Die Studie untersuchte 42 Personen mit PVS und 22 gesunde Kontrollpersonen. Die häufigsten Symptome der PVS-Patienten waren übermäßige Müdigkeit (85%), Kribbeln und Taubheitsgefühle (80%) sowie Belastungsintoleranz (80%). Die meisten Betroffenen entwickelten die Symptome innerhalb von 10 Tagen nach der Impfung[1].
Die Wissenschaftler fanden bei PVS-Patienten deutliche Unterschiede im Immunprofil: Sie wiesen weniger zirkulierende Gedächtnis- und Effektor-CD4-T-Zellen auf und zeigten einen Anstieg von TNF-produzierenden CD8-T-Zellen. Zudem hatten sie niedrigere Antikörpertiter gegen das Spike-Protein, was hauptsächlich auf eine geringere Anzahl an Impfdosen zurückzuführen war[1].
Besonders bemerkenswert war der Nachweis erhöhter Mengen zirkulierendes Spike-Protein bei PVS-Patienten – in einigen Fällen bis zu 709 Tage nach der Impfung. Die Forscher fanden auch Hinweise auf eine kürzlich erfolgte Reaktivierung des Epstein-Barr-Virus bei PVS-Patienten[1].

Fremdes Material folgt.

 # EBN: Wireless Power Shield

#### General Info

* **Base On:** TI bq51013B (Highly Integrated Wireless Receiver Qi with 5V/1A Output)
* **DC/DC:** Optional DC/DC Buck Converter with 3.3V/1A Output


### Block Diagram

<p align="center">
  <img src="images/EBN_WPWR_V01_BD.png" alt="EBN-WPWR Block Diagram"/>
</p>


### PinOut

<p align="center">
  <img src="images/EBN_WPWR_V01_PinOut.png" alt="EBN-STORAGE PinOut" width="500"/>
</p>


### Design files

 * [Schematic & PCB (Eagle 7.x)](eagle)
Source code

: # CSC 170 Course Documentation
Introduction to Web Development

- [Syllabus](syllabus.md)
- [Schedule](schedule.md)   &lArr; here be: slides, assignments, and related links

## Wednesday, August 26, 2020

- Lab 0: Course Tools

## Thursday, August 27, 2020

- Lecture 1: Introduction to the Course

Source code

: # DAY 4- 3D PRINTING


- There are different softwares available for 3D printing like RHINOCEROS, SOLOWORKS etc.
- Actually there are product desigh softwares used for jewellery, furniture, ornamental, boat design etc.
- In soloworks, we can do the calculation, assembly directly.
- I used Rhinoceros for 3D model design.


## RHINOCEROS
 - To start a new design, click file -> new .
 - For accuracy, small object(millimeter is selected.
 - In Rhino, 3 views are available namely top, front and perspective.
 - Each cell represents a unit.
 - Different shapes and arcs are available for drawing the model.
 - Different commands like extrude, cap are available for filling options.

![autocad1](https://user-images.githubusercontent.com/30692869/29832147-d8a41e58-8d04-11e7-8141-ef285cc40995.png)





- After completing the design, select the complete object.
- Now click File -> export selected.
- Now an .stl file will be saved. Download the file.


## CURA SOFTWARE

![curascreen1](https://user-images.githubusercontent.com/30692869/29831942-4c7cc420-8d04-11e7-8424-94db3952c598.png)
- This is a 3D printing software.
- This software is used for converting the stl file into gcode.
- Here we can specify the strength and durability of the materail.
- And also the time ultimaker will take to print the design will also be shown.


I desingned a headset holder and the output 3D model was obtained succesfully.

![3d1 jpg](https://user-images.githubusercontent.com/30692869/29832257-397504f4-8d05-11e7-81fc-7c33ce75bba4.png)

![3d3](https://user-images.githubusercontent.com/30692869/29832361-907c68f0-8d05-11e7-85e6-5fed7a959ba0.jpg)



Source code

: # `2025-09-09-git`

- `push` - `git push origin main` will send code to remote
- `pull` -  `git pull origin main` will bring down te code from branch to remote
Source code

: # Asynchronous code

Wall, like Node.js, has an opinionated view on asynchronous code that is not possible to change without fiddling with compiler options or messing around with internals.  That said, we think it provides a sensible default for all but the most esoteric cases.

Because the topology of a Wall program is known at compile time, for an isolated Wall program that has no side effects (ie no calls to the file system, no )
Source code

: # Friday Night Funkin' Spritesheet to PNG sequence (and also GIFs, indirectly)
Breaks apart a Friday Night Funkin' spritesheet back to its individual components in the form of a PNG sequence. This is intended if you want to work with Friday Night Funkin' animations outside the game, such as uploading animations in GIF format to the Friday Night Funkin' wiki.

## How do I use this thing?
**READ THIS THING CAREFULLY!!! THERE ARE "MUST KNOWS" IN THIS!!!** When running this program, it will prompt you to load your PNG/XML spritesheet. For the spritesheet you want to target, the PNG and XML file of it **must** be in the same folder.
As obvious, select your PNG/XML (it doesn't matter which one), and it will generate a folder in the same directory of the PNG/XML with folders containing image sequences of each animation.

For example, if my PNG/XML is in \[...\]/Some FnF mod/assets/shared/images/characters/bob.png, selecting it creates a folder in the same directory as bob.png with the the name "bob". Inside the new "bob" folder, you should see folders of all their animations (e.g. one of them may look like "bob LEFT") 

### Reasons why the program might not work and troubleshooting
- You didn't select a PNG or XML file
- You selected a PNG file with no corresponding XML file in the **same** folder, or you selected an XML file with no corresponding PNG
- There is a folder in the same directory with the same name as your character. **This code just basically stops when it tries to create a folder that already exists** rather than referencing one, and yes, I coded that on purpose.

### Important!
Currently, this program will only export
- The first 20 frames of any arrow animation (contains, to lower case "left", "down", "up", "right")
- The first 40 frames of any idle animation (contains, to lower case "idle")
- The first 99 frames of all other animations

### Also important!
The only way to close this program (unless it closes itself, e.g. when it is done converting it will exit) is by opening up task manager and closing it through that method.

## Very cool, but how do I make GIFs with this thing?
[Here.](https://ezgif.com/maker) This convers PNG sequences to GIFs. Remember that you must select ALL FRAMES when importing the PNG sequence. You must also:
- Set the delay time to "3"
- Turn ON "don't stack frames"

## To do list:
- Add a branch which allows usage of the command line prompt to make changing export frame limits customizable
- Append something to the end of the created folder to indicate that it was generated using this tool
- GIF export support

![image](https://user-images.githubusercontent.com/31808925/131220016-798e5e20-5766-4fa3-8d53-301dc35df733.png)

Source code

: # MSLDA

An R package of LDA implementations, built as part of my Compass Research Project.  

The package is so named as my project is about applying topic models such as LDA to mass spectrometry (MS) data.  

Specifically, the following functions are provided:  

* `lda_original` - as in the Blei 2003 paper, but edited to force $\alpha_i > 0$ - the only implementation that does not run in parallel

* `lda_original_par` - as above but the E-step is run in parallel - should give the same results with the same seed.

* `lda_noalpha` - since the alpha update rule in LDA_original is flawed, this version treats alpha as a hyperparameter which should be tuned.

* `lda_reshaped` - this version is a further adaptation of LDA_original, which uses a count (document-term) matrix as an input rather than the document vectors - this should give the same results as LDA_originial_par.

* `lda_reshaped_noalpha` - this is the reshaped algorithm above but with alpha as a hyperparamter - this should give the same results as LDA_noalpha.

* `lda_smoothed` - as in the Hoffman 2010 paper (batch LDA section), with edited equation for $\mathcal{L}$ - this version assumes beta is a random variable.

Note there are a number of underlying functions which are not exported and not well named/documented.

„Diese Erkenntnisse geben uns wichtige Einblicke in die möglichen biologischen Mechanismen des Post-Impf-Syndroms“, erklärt die Studienleiterin. Die Ergebnisse könnten den Weg für neue diagnostische und therapeutische Ansätze ebnen[1].
Die Autoren betonen, dass COVID-19-Impfungen Millionen von Todesfällen verhindert haben und das PVS eine seltene Komplikation darstellt. Weitere Forschung ist nötig, um die Ergebnisse zu bestätigen und bessere Behandlungsmöglichkeiten zu entwickeln[1].